Find the word "regression" in the data, then copy each line where it is found.

# Stored data
────────────────────────────────────────

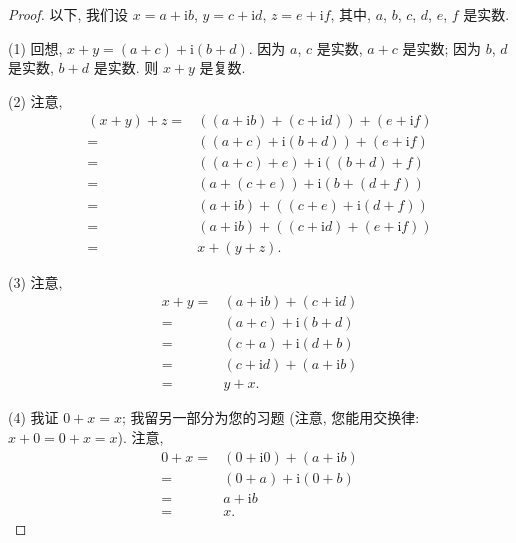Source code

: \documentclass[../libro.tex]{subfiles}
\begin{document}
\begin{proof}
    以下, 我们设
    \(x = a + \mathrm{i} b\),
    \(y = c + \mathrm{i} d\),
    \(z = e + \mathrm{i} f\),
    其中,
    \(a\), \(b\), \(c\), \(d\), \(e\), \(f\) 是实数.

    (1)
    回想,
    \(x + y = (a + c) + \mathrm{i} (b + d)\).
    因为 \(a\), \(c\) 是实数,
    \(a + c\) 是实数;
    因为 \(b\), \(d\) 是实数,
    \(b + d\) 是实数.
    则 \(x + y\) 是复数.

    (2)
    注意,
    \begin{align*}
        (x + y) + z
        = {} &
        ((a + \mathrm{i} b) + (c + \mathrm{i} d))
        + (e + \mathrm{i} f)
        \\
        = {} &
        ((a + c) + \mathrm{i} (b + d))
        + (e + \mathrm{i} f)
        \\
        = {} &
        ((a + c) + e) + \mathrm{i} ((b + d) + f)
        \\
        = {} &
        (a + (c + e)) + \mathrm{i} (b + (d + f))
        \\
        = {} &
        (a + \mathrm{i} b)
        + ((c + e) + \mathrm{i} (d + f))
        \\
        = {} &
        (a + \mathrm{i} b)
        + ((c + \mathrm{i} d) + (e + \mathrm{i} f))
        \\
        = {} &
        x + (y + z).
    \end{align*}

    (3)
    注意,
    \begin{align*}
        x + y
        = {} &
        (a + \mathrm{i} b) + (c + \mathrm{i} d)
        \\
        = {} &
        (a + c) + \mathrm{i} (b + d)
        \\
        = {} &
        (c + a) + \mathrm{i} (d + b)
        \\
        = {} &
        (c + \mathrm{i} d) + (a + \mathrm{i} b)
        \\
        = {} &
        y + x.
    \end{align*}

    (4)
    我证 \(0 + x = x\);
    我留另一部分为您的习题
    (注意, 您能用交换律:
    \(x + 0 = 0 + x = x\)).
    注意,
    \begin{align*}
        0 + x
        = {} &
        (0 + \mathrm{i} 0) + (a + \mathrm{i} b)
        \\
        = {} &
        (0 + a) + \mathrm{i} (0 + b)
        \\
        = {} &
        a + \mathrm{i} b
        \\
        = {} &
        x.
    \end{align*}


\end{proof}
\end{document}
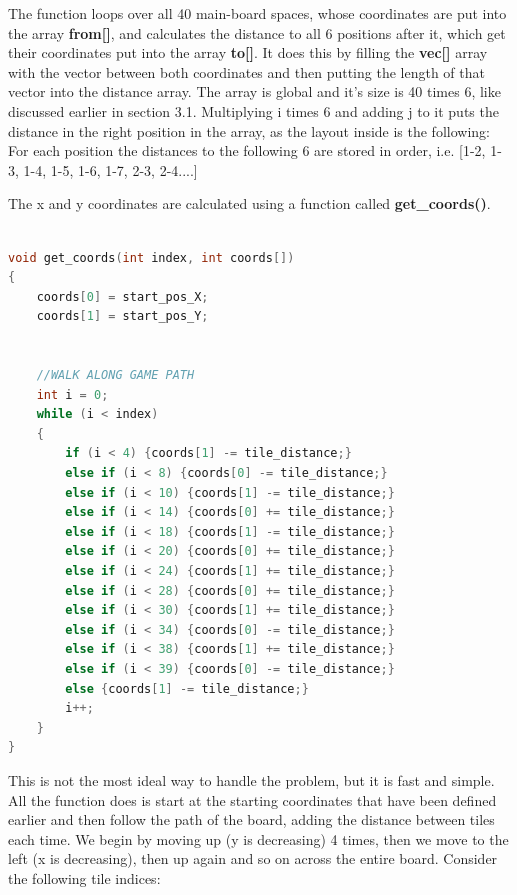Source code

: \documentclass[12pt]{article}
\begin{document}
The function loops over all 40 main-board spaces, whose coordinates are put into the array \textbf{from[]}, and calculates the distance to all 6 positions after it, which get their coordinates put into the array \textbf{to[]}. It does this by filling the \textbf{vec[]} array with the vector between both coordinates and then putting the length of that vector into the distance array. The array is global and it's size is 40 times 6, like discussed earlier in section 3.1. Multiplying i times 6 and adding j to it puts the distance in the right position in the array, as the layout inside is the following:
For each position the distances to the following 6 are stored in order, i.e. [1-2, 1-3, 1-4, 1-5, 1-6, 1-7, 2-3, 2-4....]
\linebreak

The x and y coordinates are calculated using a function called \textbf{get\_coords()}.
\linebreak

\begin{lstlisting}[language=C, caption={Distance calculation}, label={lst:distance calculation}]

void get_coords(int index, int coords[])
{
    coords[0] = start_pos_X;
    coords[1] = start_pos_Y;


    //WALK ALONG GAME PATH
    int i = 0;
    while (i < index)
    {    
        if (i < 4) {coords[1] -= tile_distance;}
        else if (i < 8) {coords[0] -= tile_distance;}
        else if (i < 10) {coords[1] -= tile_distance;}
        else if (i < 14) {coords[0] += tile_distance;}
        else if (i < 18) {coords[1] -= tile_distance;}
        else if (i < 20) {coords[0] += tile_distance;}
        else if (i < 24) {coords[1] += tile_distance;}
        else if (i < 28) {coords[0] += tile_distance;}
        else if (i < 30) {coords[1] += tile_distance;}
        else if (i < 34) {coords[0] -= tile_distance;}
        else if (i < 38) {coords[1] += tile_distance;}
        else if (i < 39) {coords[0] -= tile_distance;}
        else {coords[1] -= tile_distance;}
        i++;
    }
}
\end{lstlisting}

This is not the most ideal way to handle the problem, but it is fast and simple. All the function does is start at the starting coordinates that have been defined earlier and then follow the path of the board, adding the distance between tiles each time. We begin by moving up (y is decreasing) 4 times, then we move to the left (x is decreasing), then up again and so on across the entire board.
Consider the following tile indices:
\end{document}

────────────────────────────────────────

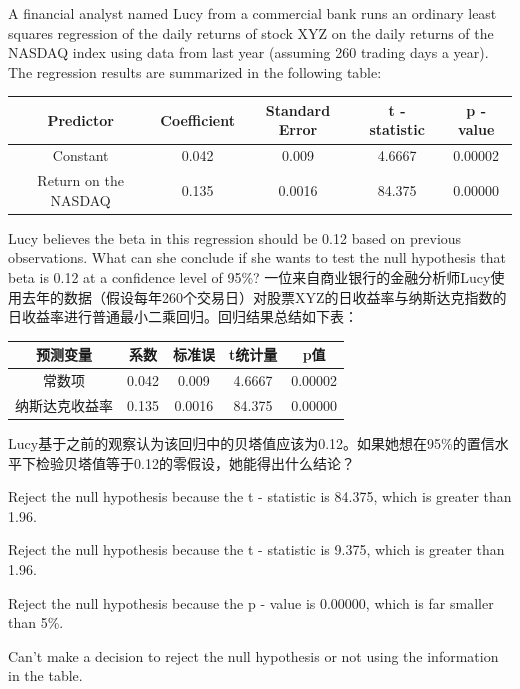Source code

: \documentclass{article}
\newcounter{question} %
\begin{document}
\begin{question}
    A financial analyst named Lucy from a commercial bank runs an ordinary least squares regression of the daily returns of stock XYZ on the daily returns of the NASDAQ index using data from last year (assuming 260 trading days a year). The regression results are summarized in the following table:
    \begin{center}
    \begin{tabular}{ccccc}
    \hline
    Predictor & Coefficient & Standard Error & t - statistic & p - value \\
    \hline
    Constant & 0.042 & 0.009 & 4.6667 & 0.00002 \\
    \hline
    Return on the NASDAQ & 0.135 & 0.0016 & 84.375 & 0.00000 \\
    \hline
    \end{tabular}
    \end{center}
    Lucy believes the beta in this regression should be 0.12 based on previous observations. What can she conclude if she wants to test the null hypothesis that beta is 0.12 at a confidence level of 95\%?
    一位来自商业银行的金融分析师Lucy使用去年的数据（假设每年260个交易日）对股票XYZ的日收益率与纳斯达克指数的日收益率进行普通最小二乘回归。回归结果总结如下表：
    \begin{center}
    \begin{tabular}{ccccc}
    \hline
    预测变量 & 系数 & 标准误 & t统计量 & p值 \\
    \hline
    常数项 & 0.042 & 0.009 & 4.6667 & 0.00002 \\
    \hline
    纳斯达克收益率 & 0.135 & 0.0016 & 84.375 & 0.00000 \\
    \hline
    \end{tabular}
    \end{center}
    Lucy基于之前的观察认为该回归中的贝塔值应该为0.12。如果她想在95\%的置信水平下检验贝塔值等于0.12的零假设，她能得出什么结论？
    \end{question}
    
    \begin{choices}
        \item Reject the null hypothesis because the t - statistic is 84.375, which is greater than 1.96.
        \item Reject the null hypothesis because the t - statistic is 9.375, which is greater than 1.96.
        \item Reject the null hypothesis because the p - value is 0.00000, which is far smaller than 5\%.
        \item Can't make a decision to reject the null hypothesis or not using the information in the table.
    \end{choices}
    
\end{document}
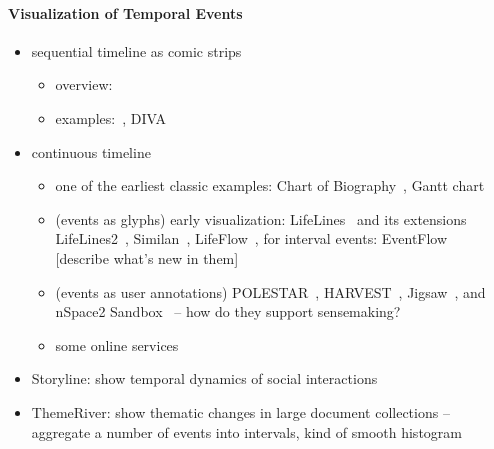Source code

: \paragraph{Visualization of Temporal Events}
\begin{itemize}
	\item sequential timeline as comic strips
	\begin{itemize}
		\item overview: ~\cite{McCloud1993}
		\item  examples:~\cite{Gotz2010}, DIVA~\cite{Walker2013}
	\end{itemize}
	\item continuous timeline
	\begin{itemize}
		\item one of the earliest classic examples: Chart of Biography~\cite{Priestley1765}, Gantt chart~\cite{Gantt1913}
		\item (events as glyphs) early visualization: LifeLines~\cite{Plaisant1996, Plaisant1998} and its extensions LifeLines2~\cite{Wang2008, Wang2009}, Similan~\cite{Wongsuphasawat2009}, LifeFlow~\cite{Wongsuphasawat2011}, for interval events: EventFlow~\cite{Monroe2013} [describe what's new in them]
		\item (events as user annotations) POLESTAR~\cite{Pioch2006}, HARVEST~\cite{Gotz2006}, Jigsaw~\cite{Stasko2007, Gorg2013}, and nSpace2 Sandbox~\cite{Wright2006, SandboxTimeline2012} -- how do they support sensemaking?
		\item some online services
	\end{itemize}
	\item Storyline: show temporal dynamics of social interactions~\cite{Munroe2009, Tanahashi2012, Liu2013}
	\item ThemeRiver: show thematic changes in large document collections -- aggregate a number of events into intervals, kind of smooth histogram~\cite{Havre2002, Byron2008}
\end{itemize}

────────────────────────────────────────

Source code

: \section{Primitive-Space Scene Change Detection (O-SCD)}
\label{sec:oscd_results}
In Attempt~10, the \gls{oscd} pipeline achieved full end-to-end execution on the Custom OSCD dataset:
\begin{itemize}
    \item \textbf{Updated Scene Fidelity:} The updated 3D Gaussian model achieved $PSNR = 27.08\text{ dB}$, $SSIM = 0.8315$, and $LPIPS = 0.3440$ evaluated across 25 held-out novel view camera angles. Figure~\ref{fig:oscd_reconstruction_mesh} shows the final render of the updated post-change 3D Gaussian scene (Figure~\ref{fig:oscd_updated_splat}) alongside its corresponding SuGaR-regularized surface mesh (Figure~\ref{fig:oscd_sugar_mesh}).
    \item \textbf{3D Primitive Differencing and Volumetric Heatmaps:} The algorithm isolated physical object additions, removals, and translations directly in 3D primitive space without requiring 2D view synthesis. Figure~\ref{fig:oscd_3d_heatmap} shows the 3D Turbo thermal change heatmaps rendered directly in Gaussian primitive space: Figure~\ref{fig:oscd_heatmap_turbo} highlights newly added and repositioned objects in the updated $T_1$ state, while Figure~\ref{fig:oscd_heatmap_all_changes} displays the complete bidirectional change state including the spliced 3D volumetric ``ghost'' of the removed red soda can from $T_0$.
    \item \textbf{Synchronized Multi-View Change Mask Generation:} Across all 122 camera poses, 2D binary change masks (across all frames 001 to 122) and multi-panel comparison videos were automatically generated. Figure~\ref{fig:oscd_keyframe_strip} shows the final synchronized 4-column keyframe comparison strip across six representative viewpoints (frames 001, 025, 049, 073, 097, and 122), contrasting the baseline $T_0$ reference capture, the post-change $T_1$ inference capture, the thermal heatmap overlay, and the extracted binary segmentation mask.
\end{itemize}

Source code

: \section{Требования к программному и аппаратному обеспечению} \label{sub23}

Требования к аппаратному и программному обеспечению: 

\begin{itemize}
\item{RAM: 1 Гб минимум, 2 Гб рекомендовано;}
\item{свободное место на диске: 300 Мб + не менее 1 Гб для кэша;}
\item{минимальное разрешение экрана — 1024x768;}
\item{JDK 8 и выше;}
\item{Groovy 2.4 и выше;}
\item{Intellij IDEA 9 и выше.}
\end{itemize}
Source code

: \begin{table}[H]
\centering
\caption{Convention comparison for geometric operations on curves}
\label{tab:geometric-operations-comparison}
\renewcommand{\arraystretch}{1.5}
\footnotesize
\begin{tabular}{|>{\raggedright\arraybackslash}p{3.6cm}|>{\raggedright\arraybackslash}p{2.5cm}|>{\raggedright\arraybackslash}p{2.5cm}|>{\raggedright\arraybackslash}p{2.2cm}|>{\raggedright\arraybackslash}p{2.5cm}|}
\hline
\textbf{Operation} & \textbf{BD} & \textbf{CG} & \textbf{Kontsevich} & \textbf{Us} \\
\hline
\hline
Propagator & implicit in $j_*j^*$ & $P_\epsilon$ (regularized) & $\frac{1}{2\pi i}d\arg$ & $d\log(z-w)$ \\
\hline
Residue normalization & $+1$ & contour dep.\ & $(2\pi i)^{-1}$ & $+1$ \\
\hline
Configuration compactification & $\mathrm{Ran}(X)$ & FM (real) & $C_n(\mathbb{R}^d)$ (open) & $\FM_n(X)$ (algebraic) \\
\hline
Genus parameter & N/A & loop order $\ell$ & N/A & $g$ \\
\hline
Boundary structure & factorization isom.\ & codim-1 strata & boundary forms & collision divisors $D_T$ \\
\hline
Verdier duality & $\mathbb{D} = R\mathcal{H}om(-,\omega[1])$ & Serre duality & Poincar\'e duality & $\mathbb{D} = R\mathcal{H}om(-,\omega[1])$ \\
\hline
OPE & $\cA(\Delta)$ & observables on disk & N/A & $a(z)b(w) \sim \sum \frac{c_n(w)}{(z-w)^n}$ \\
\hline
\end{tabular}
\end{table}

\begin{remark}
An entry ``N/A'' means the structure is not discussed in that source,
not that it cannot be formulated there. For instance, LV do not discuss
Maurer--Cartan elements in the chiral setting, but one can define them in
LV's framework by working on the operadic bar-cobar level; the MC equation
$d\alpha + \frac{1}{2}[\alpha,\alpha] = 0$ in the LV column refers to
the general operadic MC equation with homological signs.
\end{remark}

────────────────────────────────────────

# WRITTEN ANSWER
    A financial analyst named Lucy from a commercial bank runs an ordinary least squares regression of the daily returns of stock XYZ on the daily returns of the NASDAQ index using data from last year (assuming 260 trading days a year). The regression results are summarized in the following table:
    Lucy believes the beta in this regression should be 0.12 based on previous observations. What can she conclude if she wants to test the null hypothesis that beta is 0.12 at a confidence level of 95\%?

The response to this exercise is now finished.